* Instructions for the task *
Please copy each line of the records below that includes the word "enabled".

* Exercise input *

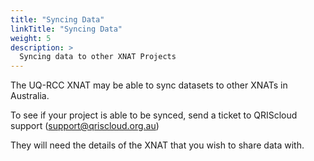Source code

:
 ```yaml
---
title: "Syncing Data"
linkTitle: "Syncing Data"
weight: 5
description: >
  Syncing data to other XNAT Projects
---
```


The UQ-RCC XNAT may be able to sync datasets to other XNATs in Australia. 

To see if your project is able to be synced, send a ticket to QRIScloud support (support@qriscloud.org.au)

They will need the details of the XNAT that you wish to share data with.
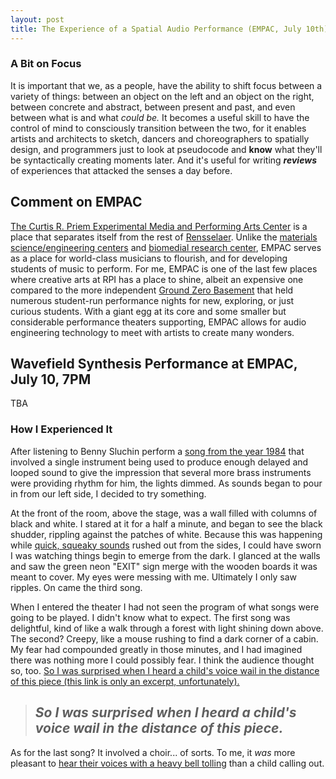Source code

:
 ```yaml
---
layout: post
title: The Experience of a Spatial Audio Performance (EMPAC, July 10th)
---
```

### A Bit on Focus

It is important that we, as a people, have the ability to shift focus between a variety of things: between an object on the left and an object on the right, between concrete and abstract, between present and past, and even between what is and what _could be._ 
It becomes a useful skill to have the control of mind to consciously transition between the two, for it enables artists and architects to sketch, dancers and choreographers to spatially design, and programmers just to look at pseudocode and **know** what they'll be syntactically creating moments later.
And it's useful for writing _**reviews**_ of experiences that attacked the senses a day before.

## Comment on EMPAC

[The Curtis R. Priem Experimental Media and Performing Arts Center](http://empac.rpi.edu/) is a place that separates itself from the rest of [Rensselaer](http://rpi.edu/). Unlike the [materials science/engineering centers](http://manufacturing.eng.rpi.edu/MILL) and [biomedial research center](http://biotech.rpi.edu/), EMPAC serves as a place for world-class musicians to flourish, and for developing students of music to perform. For me, EMPAC is one of the last few places where creative arts at RPI has a place to shine, albeit an expensive one compared to the more independent [Ground Zero Basement](https://www.facebook.com/GZBasement/) that held numerous student-run performance nights for new, exploring, or just curious students. With a giant egg at its core and some smaller but considerable performance theaters supporting, EMPAC allows for audio engineering technology to meet with artists to create many wonders.

## Wavefield Synthesis Performance at EMPAC, July 10, 7PM

TBA

### How I Experienced It
After listening to Benny Sluchin perform a [song from the year 1984](https://www.youtube.com/watch?v=PuS0UUOwYag) that involved a single instrument being used to produce enough delayed and looped sound to give the impression that several more brass instruments were providing rhythm for him, the lights dimmed. As sounds began to pour in from our left side, I decided to try something. 

At the front of the room, above the stage, was a wall filled with columns of black and white. I stared at it for a half a minute, and began to see the black shudder, rippling against the patches of white. Because this was happening while [quick, squeaky sounds](https://soundcloud.com/h-parra/i-have-come-like-a-butterfly) rushed out from the sides, I could have sworn I was watching things begin to emerge from the dark. I glanced at the walls and saw the green neon "EXIT" sign merge with the wooden boards it was meant to cover. My eyes were messing with me. Ultimately I only saw ripples. On came the third song.

When I entered the theater I had not seen the program of what songs were going to be played. I didn't know what to expect. The first song was delightful, kind of like a walk through a forest with light shining down above. The second? Creepy, like a mouse rushing to find a dark corner of a cabin. My fear had compounded greatly in those minutes, and I had imagined there was nothing more I could possibly fear. I think the audience thought so, too. [So I was surprised when I heard a child's voice wail in the distance of this piece (this link is only an excerpt, unfortunately).](https://soundcloud.com/natashabarrett/he-slowly-fell-extract)
> ## _So I was surprised when I heard a child's voice wail in the distance of this piece._

As for the last song? It involved a choir... of sorts. To me, it *was* more pleasant to [hear their voices with a heavy bell tolling](https://www.youtube.com/watch?v=tUrzk_sCwso) than a child calling out. 
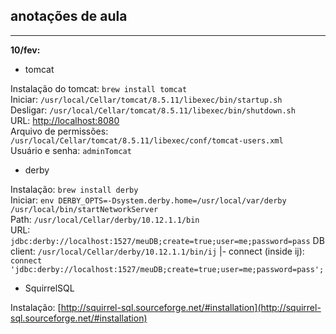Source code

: anotações de aula
-----
____
**10/fev:**

- tomcat

Instalação do tomcat: ```brew install tomcat```  
Iniciar: ```/usr/local/Cellar/tomcat/8.5.11/libexec/bin/startup.sh```  
Desligar: ```/usr/local/Cellar/tomcat/8.5.11/libexec/bin/shutdown.sh```  
URL: [http://localhost:8080](http://localhost:8008)   
Arquivo de permissões: ```/usr/local/Cellar/tomcat/8.5.11/libexec/conf/tomcat-users.xml```  
Usuário e senha: ```adminTomcat```

- derby

Instalação: ```brew install derby```  
Iniciar: ```env DERBY_OPTS=-Dsystem.derby.home=/usr/local/var/derby /usr/local/bin/startNetworkServer```   
Path: ```/usr/local/Cellar/derby/10.12.1.1/bin```   
URL: ```jdbc:derby://localhost:1527/meuDB;create=true;user=me;password=pass```
DB client: ```/usr/local/Cellar/derby/10.12.1.1/bin/ij```
|- connect (inside ij): ```connect 'jdbc:derby://localhost:1527/meuDB;create=true;user=me;password=pass';```

- SquirrelSQL

Instalação: [http://squirrel-sql.sourceforge.net/#installation](http://squirrel-sql.sourceforge.net/#installation)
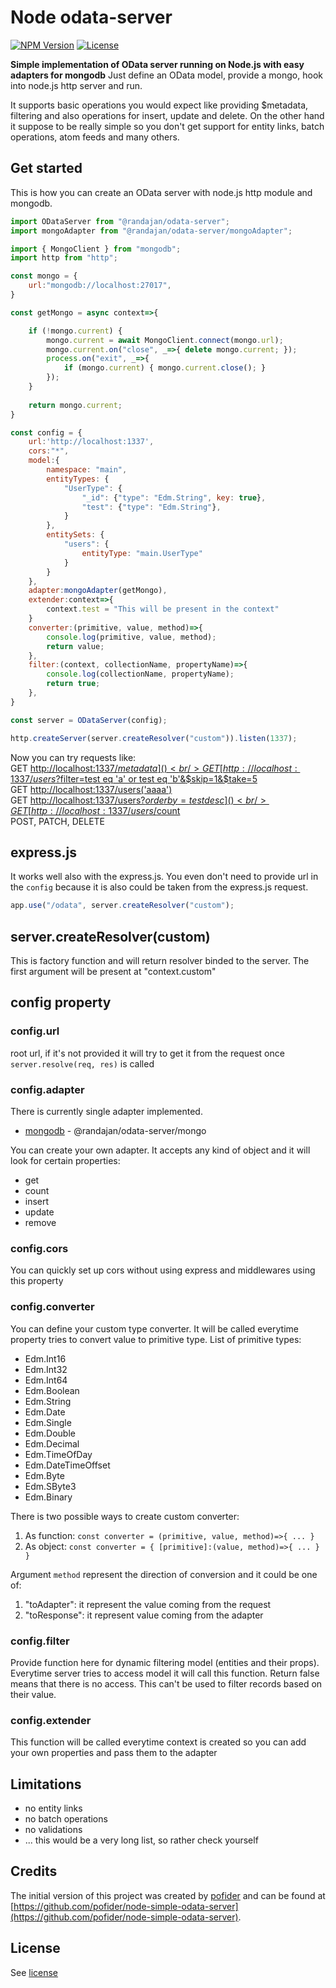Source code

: 
# Node odata-server
[![NPM Version](http://img.shields.io/npm/v/@randajan/odata-server.svg?style=flat-square)](https://npmjs.com/package/@randajan/odata-server)
[![License](http://img.shields.io/npm/l/@randajan/odata-server.svg?style=flat-square)](http://opensource.org/licenses/MIT)

**Simple implementation of OData server running on Node.js with easy adapters for mongodb** Just define an OData model, provide a mongo, hook into node.js http server and run. 

It supports basic operations you would expect like providing $metadata, filtering and also operations for insert, update and delete. On the other hand it suppose to be really simple so you don't get support for entity links, batch operations, atom feeds and many others. 

## Get started

This is how you can create an OData server with node.js http module and mongodb.
```js
import ODataServer from "@randajan/odata-server";
import mongoAdapter from "@randajan/odata-server/mongoAdapter";

import { MongoClient } from "mongodb";
import http from "http";

const mongo = {
    url:"mongodb://localhost:27017",
}

const getMongo = async context=>{

    if (!mongo.current) { 
        mongo.current = await MongoClient.connect(mongo.url);
        mongo.current.on("close", _=>{ delete mongo.current; });
        process.on("exit", _=>{
            if (mongo.current) { mongo.current.close(); }
        });
    }
    
    return mongo.current;
}

const config = {
    url:'http://localhost:1337',
    cors:"*",
    model:{
        namespace: "main",
        entityTypes: {
            "UserType": {
                "_id": {"type": "Edm.String", key: true},
                "test": {"type": "Edm.String"},            
            }
        },   
        entitySets: {
            "users": {
                entityType: "main.UserType"
            }
        }
    },
    adapter:mongoAdapter(getMongo),
    extender:context=>{
        context.test = "This will be present in the context"
    }
    converter:(primitive, value, method)=>{
        console.log(primitive, value, method);
        return value;
    },
    filter:(context, collectionName, propertyName)=>{
        console.log(collectionName, propertyName);
        return true;
    },
}

const server = ODataServer(config);

http.createServer(server.createResolver("custom")).listen(1337);

```

Now you can try requests like:<br/>
GET [http://localhost:1337/$metadata]()<br/>
GET [http://localhost:1337/users?$filter=test eq 'a' or test eq 'b'&$skip=1&$take=5]()<br/>
GET [http://localhost:1337/users('aaaa')]()<br/>
GET [http://localhost:1337/users?$orderby=test desc]()<br/>
GET [http://localhost:1337/users/$count]()<br/>
POST, PATCH, DELETE

## express.js
It works well also with the express.js.
You even don't need to provide url in the `config` because it is also could be taken from the express.js request.

```js
app.use("/odata", server.createResolver("custom");
```

## server.createResolver(custom)
This is factory function and will return resolver binded to the server. The first argument will be present at "context.custom"

## config property

### config.url
root url, if it's not provided it will try to get it from the request once `server.resolve(req, res)` is called

### config.adapter
There is currently single adapter implemented. 
- [mongodb](https://www.mongodb.com/) - @randajan/odata-server/mongo

You can create your own adapter. It accepts any kind of object and it will look for certain properties:
- get
- count
- insert
- update
- remove

### config.cors
You can quickly set up cors without using express and middlewares using this property

### config.converter
You can define your custom type converter. It will be called everytime property tries to convert value to primitive type.
List of primitive types:
- Edm.Int16
- Edm.Int32
- Edm.Int64
- Edm.Boolean
- Edm.String
- Edm.Date
- Edm.Single
- Edm.Double
- Edm.Decimal
- Edm.TimeOfDay
- Edm.DateTimeOffset
- Edm.Byte
- Edm.SByte3
- Edm.Binary

There is two possible ways to create custom converter:
1. As function: `const converter = (primitive, value, method)=>{ ... }`
2. As object: `const converter = { [primitive]:(value, method)=>{ ... } }`

Argument `method` represent the direction of conversion and it could be one of:
1. "toAdapter": it represent the value coming from the request
2. "toResponse": it represent value coming from the adapter

### config.filter
Provide function here for dynamic filtering model (entities and their props). Everytime server tries to access model it will call this function.
Return false means that there is no access. This can't be used to filter records based on their value.

### config.extender
This function will be called everytime context is created so you can add your own properties and pass them to the adapter

## Limitations
- no entity links
- no batch operations
- no validations
- ... this would be a very long list, so rather check yourself

## Credits

The initial version of this project was created by [pofider](https://github.com/pofider) and can be found at [https://github.com/pofider/node-simple-odata-server](https://github.com/pofider/node-simple-odata-server).

## License
See [license](https://github.com/randajan/odata-server/blob/main/LICENSE)

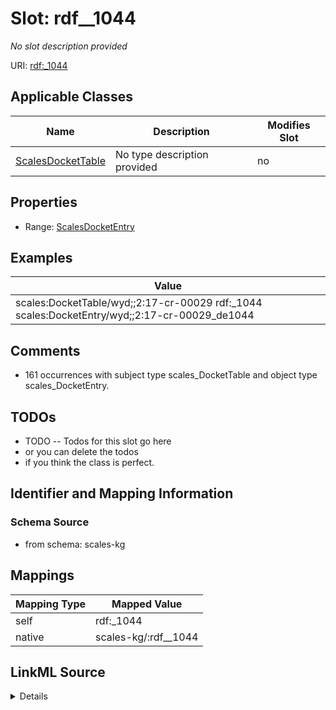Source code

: 

# Slot: rdf__1044


_No slot description provided_





URI: [rdf:_1044](http://www.w3.org/1999/02/22-rdf-syntax-ns#_1044)



<!-- no inheritance hierarchy -->





## Applicable Classes

| Name | Description | Modifies Slot |
| --- | --- | --- |
| [ScalesDocketTable](../classes/ScalesDocketTable.md) | No type description provided |  no  |







## Properties

* Range: [ScalesDocketEntry](../classes/ScalesDocketEntry.md)






## Examples

| Value |
| --- |
| scales:DocketTable/wyd;;2:17-cr-00029 rdf:_1044 scales:DocketEntry/wyd;;2:17-cr-00029_de1044 |

## Comments

* 161 occurrences with subject type scales_DocketTable and object type scales_DocketEntry.

## TODOs

* TODO -- Todos for this slot go here
* or you can delete the todos
* if you think the class is perfect.

## Identifier and Mapping Information







### Schema Source


* from schema: scales-kg




## Mappings

| Mapping Type | Mapped Value |
| ---  | ---  |
| self | rdf:_1044 |
| native | scales-kg/:rdf__1044 |




## LinkML Source

<details>
```yaml
name: rdf__1044
description: No slot description provided
todos:
- TODO -- Todos for this slot go here
- or you can delete the todos
- if you think the class is perfect.
comments:
- 161 occurrences with subject type scales_DocketTable and object type scales_DocketEntry.
examples:
- value: scales:DocketTable/wyd;;2:17-cr-00029 rdf:_1044 scales:DocketEntry/wyd;;2:17-cr-00029_de1044
from_schema: scales-kg
rank: 1000
slot_uri: rdf:_1044
alias: rdf__1044
domain_of:
- scales_DocketTable
range: scales_DocketEntry

```
</details>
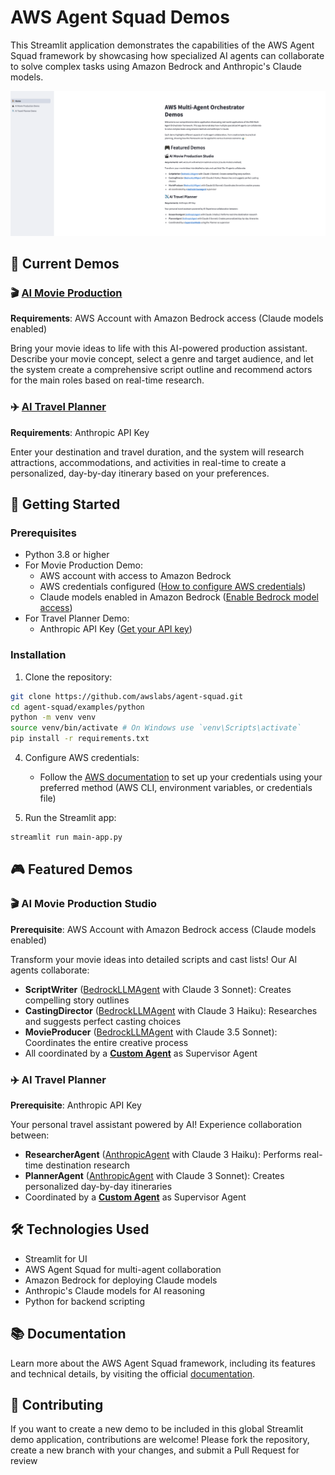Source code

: # AWS Agent Squad Demos

This Streamlit application demonstrates the capabilities of the AWS Agent Squad framework by showcasing how specialized AI agents can collaborate to solve complex tasks using Amazon Bedrock and Anthropic's Claude models.

![Demo app](./img/screenshot.png)

## 🎯 Current Demos

### 🎬 [AI Movie Production](../movie-production/README.md)
**Requirements**: AWS Account with Amazon Bedrock access (Claude models enabled)

Bring your movie ideas to life with this AI-powered production assistant. Describe your movie concept, select a genre and target audience, and let the system create a comprehensive script outline and recommend actors for the main roles based on real-time research.

### ✈️ [AI Travel Planner](../travel-planner/README.md)
**Requirements**: Anthropic API Key

Enter your destination and travel duration, and the system will research attractions, accommodations, and activities in real-time to create a personalized, day-by-day itinerary based on your preferences.



## 🚀 Getting Started

### Prerequisites
- Python 3.8 or higher
- For Movie Production Demo:
  - AWS account with access to Amazon Bedrock
  - AWS credentials configured ([How to configure AWS credentials](https://docs.aws.amazon.com/cli/latest/userguide/cli-configure-files.html))
  - Claude models enabled in Amazon Bedrock ([Enable Bedrock model access](https://docs.aws.amazon.com/bedrock/latest/userguide/model-access.html))
- For Travel Planner Demo:
  - Anthropic API Key ([Get your API key](https://console.anthropic.com/account/keys))

### Installation

1. Clone the repository:
```bash
git clone https://github.com/awslabs/agent-squad.git
cd agent-squad/examples/python
python -m venv venv
source venv/bin/activate # On Windows use `venv\Scripts\activate`
pip install -r requirements.txt
```

4. Configure AWS credentials:
   - Follow the [AWS documentation](https://docs.aws.amazon.com/cli/latest/userguide/cli-configure-files.html) to set up your credentials using your preferred method (AWS CLI, environment variables, or credentials file)

5. Run the Streamlit app:
```bash
streamlit run main-app.py
```

## 🎮 Featured Demos

### 🎬 AI Movie Production Studio
**Prerequisite**: AWS Account with Amazon Bedrock access (Claude models enabled)

Transform your movie ideas into detailed scripts and cast lists! Our AI agents collaborate:
- **ScriptWriter** ([BedrockLLMAgent](https://awslabs.github.io/agent-squad/agents/built-in/bedrock-llm-agent) with Claude 3 Sonnet): Creates compelling story outlines
- **CastingDirector** ([BedrockLLMAgent](https://awslabs.github.io/agent-squad/agents/built-in/bedrock-llm-agent) with Claude 3 Haiku): Researches and suggests perfect casting choices
- **MovieProducer** ([BedrockLLMAgent](https://awslabs.github.io/agent-squad/agents/built-in/bedrock-llm-agent) with Claude 3.5 Sonnet): Coordinates the entire creative process
- All coordinated by a  [**Custom Agent**](https://awslabs.github.io/agent-squad/agents/custom-agents)  as Supervisor Agent

### ✈️ AI Travel Planner
**Prerequisite**: Anthropic API Key

Your personal travel assistant powered by AI! Experience collaboration between:
- **ResearcherAgent** ([AnthropicAgent](https://awslabs.github.io/agent-squad/agents/built-in/anthropic-agent) with Claude 3 Haiku): Performs real-time destination research
- **PlannerAgent** ([AnthropicAgent](https://awslabs.github.io/agent-squad/agents/built-in/anthropic-agent) with Claude 3 Sonnet): Creates personalized day-by-day itineraries
- Coordinated by a [**Custom Agent**](https://awslabs.github.io/agent-squad/agents/custom-agents) as Supervisor Agent

## 🛠️ Technologies Used
- Streamlit for UI
- AWS Agent Squad for multi-agent collaboration
- Amazon Bedrock for deploying Claude models
- Anthropic's Claude models for AI reasoning
- Python for backend scripting

## 📚 Documentation


Learn more about the AWS Agent Squad framework, including its features and technical details, by visiting the official [documentation](https://awslabs.github.io/agent-squad/).


## 🤝 Contributing

If you want to create a new demo to be included in this global Streamlit demo application, contributions are welcome! Please fork the repository, create a new branch with your changes, and submit a Pull Request for review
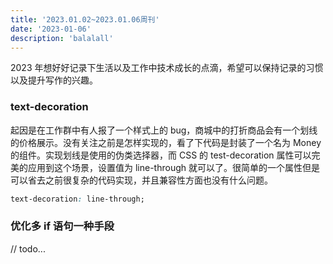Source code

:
 ```yaml
---
title: '2023.01.02~2023.01.06周刊'
date: '2023-01-06'
description: 'balalall'
---
```


2023 年想好好记录下生活以及工作中技术成长的点滴，希望可以保持记录的习惯以及提升写作的兴趣。

### text-decoration

起因是在工作群中有人报了一个样式上的 bug，商城中的打折商品会有一个划线的价格展示。没有关注之前是怎样实现的，看了下代码是封装了一个名为 Money 的组件。实现划线是使用的伪类选择器，而 CSS 的 test-decoration 属性可以完美的应用到这个场景，设置值为 line-through 就可以了。很简单的一个属性但是可以省去之前很复杂的代码实现，并且兼容性方面也没有什么问题。

```css
text-decoration: line-through;
```

### 优化多 if 语句一种手段

// todo...
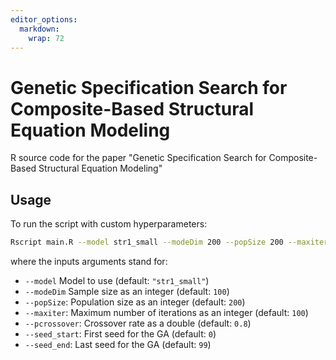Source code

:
 ```yaml
---
editor_options: 
  markdown: 
    wrap: 72
---
```


# Genetic Specification Search for Composite-Based Structural Equation Modeling

R source code for the paper "Genetic Specification Search for
Composite-Based Structural Equation Modeling"

## Usage

To run the script with custom hyperparameters:

``` bash
Rscript main.R --model str1_small --modeDim 200 --popSize 200 --maxiter 100 --pcrossover 0.8 --seed_start 0 --seed_end 99
```

where the inputs arguments stand for: 
* `--model` Model to use (default:
`"str1_small"`) 
* `--modeDim` Sample size as an integer (default:
`100`) 
* `--popSize`: Population size as an integer (default: `200`) 
* `--maxiter`: Maximum number of iterations as an integer (default:
`100`) 
* `--pcrossover`: Crossover rate as a double (default: `0.8`) 
* `--seed_start`: First seed for the GA (default: `0`) 
* `--seed_end`: Last seed for the GA (default: `99`)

* Result of the exercise *
**Requirements**: AWS Account with Amazon Bedrock access (Claude models enabled)
  - Claude models enabled in Amazon Bedrock ([Enable Bedrock model access](https://docs.aws.amazon.com/bedrock/latest/userguide/model-access.html))
**Prerequisite**: AWS Account with Amazon Bedrock access (Claude models enabled)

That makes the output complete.